Waiting in the city office of Mr M. David ... what was the 'function of the office
? ...
the next day, while the secretary attended to the ticket and finished preparing the agreement, Paddy, crossing to a large map on the wall, located her future place of employment. It was on the far north coast of New South Wales, as Mr Aston had said, but in the hinterland section of it. Paddy read Timber, Dairying, Bananas and Blood Stock beside a pencilled Yoothamurra that someone had rendered more prominent by an asterisk also in pencil.

Finished with that, Paddy glanced eastward on the map and of all places found Pelican Beach. Why, the two, Yoothamurra and Pelican, were quite close. Probably Jerry knew this M. David, Paddy thought.

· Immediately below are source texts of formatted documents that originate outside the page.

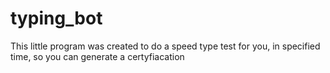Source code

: # typing_bot
This little program was created to do a speed type test for you, in specified time, so you can generate a certyfiacation

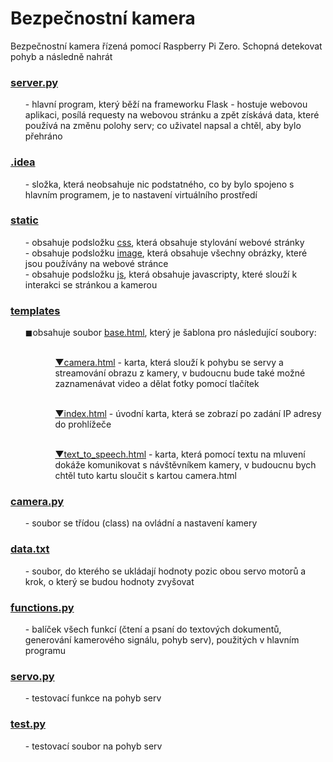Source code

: <h1> Bezpečnostní kamera </h1> 

Bezpečnostní kamera řízená pomocí Raspberry Pi Zero. Schopná detekovat pohyb a následně nahrát

<a href="server.py"><h3>server.py</h2></a>
 <ol>- hlavní program, který běží na frameworku Flask - hostuje webovou aplikaci, posílá requesty na webovou stránku a zpět získává data, které používá na změnu polohy serv; co uživatel napsal a chtěl, aby bylo přehráno</ol>

<a href=".idea"><h3>.idea</h3></a>
<ol>- složka, která neobsahuje nic podstatného, co by bylo spojeno s hlavním programem, je to nastavení virtuálního prostředí</ol>

<a href="static"><h3>static</h3></a>

<ol>
- obsahuje podsložku <a href="static/css/style.css">css</a>, která obsahuje stylování webové stránky<br>
- obsahuje podsložku <a href="static/image">image</a>, která obsahuje všechny obrázky, které jsou používány na webové stránce<br>
- obsahuje podsložku <a href="static/js/functions.js">js</a>, která obsahuje javascripty, které slouží k interakci se stránkou a kamerou
</ol>


<a href="templates"><h3>templates</h3></a>

<ol>
 <style="color:blue">&#x25FC;</style>obsahuje soubor <a href="templates/base.html">base.html</a>, který je šablona pro následující soubory:<br><br>
 <ol><ol>
 <a href="templates/camera.html">&#x25BC;camera.html</a> - karta, která slouží k pohybu se servy a streamování obrazu z kamery, v budoucnu bude také možné zaznamenávat video a dělat fotky pomocí tlačítek<br><br>
  
 <a href="templates/index.html">&#x25BC;index.html</a> - úvodní karta, která se zobrazí po zadání IP adresy do prohlížeče<br><br>
 
 <a href="templates/text_to_speech">&#x25BC;text_to_speech.html</a> - karta, která pomocí textu na mluvení dokáže komunikovat s návštěvníkem kamery, v budoucnu bych chtěl tuto kartu sloučit s kartou camera.html
 </ol></ol>
</ol>


<a href="camera.py"><h3>camera.py</h3></a>
<ol>- soubor se třídou (class) na ovládní a nastavení kamery</ol>          
          
<a href="data.txt"><h3>data.txt</h3></a> 
<ol>
- soubor, do kterého se ukládají hodnoty pozic obou servo motorů a krok, o který se budou hodnoty zvyšovat
</ol>

<a href="functions.py"><h3>functions.py</h3></a>
<ol>
- balíček všech funkcí (čtení a psaní do textových dokumentů, generování kamerového signálu, pohyb serv), použitých v hlavním programu
</ol>

<a href="servo.py"><h3>servo.py</h3></a>
<ol>
- testovací funkce na pohyb serv
</ol>

<a href="test.py"><h3>test.py</h3></a>
<ol>
- testovací soubor na pohyb serv
</ol>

‘Mr David,’ the secretary was saying, ‘is up on the property.’

‘Property?’ asked Paddy.

‘It’s an extremely beautiful part of the state. I think the wards are very fortunate in that, if in nothing else.’

‘Are they one family?’ The policy of the Board was to keep an orphaned or deserted family together, and Paddy’s lectures had mostly been slanted that way.

‘No, four loners. Well, sometimes it does happen that
way.
People do have only children. But you’ll soon learn the rest when you get there, which will be ?’ The secretary had looked inquiringly at Paddy.